*TASK PROMPT:* Return, exactly as written, every line from the first line of the data below through the line that contains "## Function Index ##".

Plain-text document sources

↓↓↓

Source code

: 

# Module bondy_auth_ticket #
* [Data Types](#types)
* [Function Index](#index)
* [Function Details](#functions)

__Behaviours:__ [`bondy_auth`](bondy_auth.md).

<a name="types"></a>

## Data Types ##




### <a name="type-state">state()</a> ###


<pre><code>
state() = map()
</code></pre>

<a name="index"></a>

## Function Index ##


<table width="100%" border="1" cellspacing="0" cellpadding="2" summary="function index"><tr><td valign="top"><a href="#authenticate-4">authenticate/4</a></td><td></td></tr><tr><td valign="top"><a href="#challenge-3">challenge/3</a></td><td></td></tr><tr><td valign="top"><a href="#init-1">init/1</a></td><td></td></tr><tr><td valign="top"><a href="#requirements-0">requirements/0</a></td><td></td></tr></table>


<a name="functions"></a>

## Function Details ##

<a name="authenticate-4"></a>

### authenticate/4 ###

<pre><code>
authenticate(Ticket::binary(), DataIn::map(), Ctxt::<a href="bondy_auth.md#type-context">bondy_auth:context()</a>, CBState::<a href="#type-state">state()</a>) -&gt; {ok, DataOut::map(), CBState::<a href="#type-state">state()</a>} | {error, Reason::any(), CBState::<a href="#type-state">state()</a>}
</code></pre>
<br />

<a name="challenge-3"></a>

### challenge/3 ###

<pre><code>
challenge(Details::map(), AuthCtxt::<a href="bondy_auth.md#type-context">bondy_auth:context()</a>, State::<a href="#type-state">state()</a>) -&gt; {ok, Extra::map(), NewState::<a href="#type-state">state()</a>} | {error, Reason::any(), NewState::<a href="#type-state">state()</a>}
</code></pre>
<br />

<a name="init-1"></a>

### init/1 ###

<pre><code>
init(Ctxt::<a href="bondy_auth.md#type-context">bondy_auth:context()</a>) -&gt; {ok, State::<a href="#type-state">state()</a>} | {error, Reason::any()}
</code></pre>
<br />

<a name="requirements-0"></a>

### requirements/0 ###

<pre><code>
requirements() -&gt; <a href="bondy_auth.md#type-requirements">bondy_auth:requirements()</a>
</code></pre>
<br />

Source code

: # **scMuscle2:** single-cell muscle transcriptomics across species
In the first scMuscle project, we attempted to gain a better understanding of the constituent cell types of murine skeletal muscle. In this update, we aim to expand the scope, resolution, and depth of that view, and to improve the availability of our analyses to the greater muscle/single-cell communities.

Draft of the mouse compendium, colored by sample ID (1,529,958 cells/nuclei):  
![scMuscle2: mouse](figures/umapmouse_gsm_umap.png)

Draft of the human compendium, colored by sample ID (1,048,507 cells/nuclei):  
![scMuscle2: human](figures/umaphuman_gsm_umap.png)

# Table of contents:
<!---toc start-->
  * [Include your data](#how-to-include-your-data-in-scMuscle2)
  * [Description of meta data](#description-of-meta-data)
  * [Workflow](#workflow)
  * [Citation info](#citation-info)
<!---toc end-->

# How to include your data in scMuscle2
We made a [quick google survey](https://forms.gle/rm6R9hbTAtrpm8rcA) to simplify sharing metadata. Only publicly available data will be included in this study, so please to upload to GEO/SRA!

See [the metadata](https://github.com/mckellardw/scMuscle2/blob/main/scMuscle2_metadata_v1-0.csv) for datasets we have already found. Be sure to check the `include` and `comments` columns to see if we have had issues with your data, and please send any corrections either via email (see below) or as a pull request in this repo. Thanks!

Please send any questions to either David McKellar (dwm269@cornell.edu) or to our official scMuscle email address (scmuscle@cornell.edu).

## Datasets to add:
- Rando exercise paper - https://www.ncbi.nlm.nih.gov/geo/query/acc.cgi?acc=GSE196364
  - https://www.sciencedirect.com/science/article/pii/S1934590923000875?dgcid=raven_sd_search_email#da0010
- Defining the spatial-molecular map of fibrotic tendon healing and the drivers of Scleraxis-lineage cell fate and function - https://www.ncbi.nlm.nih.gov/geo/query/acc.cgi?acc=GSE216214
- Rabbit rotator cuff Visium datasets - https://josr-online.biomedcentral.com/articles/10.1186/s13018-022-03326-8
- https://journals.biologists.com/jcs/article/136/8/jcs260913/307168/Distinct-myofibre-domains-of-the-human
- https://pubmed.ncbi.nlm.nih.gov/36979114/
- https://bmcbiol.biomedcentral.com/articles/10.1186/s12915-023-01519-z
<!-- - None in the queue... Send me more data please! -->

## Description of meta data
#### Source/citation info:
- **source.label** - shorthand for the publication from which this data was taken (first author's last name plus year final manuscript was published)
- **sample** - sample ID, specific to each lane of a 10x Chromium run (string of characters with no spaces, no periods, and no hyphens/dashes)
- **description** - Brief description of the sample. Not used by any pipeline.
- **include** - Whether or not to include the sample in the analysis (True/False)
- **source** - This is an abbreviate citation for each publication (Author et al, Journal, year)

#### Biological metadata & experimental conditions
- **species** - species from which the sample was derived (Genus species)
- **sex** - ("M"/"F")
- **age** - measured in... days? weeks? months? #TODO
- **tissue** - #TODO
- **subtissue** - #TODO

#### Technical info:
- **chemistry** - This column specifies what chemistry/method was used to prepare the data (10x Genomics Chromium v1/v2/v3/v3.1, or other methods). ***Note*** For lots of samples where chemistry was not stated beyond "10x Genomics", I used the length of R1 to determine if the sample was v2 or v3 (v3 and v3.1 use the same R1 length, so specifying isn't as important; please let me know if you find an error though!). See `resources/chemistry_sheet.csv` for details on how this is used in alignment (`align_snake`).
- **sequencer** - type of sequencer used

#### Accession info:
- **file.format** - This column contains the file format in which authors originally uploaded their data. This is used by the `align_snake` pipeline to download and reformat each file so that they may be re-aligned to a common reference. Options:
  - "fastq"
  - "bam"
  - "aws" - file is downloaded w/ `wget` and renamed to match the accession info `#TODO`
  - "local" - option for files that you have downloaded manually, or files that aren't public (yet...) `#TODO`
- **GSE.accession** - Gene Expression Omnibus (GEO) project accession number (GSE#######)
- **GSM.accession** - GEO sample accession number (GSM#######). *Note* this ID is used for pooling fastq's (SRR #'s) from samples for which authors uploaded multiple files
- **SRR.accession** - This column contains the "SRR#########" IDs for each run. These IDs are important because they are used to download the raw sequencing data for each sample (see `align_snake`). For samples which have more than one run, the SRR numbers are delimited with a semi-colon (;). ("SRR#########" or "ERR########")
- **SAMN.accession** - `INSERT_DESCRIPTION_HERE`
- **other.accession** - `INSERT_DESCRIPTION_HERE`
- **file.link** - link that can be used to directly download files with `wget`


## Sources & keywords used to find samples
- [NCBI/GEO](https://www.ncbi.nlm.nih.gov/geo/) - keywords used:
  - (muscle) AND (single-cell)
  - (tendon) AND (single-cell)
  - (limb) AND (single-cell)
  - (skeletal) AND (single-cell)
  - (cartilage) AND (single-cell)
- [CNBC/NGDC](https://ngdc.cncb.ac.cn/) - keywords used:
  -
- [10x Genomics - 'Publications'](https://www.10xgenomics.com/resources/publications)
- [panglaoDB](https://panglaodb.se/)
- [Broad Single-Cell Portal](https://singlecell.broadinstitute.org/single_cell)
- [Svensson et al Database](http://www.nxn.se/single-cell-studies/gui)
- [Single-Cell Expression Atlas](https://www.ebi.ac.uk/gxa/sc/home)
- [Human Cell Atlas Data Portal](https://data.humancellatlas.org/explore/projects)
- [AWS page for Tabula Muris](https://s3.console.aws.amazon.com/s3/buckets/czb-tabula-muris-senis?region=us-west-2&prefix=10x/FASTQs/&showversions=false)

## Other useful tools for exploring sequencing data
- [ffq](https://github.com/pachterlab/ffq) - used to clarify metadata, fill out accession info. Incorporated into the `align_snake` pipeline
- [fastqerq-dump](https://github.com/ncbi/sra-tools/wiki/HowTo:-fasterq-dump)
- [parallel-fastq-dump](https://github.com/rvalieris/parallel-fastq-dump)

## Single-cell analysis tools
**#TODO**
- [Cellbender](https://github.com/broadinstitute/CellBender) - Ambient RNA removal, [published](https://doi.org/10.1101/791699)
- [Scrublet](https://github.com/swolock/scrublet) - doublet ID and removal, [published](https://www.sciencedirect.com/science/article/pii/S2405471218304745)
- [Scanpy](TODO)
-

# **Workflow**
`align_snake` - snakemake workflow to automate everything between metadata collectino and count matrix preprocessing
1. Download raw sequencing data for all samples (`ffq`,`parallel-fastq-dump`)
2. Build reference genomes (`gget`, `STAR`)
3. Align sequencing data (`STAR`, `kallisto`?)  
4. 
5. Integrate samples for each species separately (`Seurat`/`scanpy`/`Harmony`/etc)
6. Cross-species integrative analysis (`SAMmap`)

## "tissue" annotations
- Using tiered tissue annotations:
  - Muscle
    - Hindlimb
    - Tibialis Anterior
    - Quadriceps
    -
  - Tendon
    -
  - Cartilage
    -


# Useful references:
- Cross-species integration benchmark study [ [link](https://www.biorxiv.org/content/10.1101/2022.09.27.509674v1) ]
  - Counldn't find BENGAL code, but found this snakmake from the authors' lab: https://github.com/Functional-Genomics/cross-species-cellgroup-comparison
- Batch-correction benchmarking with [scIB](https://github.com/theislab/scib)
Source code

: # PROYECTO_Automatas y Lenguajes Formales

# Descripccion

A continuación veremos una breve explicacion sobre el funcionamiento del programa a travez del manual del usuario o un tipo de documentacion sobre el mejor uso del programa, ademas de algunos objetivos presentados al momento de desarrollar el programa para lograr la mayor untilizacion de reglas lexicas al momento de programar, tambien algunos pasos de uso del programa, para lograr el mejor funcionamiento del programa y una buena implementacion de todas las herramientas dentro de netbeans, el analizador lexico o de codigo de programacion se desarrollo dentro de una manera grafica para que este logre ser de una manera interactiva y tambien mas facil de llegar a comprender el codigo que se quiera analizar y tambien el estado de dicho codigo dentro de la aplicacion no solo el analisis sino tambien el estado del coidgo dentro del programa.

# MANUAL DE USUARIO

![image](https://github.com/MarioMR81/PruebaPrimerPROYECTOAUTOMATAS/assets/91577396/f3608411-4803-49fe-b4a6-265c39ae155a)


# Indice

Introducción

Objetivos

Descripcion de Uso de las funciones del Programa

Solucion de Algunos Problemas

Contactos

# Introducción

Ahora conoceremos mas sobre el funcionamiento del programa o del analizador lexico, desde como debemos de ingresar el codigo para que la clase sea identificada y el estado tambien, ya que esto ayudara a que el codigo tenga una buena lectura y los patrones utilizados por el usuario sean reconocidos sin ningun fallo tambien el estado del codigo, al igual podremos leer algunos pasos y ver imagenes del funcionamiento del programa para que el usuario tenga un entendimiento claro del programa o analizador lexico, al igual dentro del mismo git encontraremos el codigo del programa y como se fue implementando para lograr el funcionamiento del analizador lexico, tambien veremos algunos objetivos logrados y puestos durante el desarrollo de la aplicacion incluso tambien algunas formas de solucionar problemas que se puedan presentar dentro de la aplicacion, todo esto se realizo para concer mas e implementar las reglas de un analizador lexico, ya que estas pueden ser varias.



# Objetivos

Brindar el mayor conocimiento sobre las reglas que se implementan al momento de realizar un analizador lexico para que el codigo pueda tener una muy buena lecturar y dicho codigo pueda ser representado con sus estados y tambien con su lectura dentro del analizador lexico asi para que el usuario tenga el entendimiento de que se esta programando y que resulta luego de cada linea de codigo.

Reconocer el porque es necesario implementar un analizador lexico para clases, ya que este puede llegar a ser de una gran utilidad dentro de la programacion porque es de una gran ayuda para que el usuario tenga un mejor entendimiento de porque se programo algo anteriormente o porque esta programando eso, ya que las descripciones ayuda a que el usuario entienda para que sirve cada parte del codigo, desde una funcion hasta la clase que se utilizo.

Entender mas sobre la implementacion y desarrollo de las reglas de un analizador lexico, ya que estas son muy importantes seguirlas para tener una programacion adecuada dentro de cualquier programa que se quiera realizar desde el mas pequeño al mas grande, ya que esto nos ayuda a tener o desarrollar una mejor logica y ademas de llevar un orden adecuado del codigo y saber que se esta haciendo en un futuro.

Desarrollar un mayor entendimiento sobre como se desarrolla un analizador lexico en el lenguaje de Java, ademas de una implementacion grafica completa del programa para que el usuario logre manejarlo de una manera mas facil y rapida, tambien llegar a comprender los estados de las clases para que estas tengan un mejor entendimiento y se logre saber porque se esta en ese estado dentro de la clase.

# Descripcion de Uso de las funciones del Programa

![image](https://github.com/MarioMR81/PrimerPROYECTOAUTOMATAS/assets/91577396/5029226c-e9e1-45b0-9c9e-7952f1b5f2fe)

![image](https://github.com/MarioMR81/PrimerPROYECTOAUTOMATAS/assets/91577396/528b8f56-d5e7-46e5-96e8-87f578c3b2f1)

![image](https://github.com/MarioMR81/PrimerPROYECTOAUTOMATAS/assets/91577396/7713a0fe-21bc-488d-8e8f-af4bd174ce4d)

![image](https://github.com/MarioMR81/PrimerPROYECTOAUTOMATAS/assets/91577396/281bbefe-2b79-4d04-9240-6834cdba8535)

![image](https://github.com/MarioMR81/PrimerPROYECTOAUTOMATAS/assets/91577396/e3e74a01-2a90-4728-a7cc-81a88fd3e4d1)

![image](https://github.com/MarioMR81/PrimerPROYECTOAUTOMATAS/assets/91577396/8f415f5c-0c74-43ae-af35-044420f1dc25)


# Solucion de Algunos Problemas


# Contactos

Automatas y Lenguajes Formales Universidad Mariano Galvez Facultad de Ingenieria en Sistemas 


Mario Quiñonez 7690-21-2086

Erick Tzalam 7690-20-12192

↑↑↑

*WRITTEN REPLY:*
Source code

: 

# Module bondy_auth_ticket #
* [Data Types](#types)
* [Function Index](#index)
* [Function Details](#functions)

__Behaviours:__ [`bondy_auth`](bondy_auth.md).

<a name="types"></a>

## Data Types ##




### <a name="type-state">state()</a> ###


<pre><code>
state() = map()
</code></pre>

<a name="index"></a>

## Function Index ##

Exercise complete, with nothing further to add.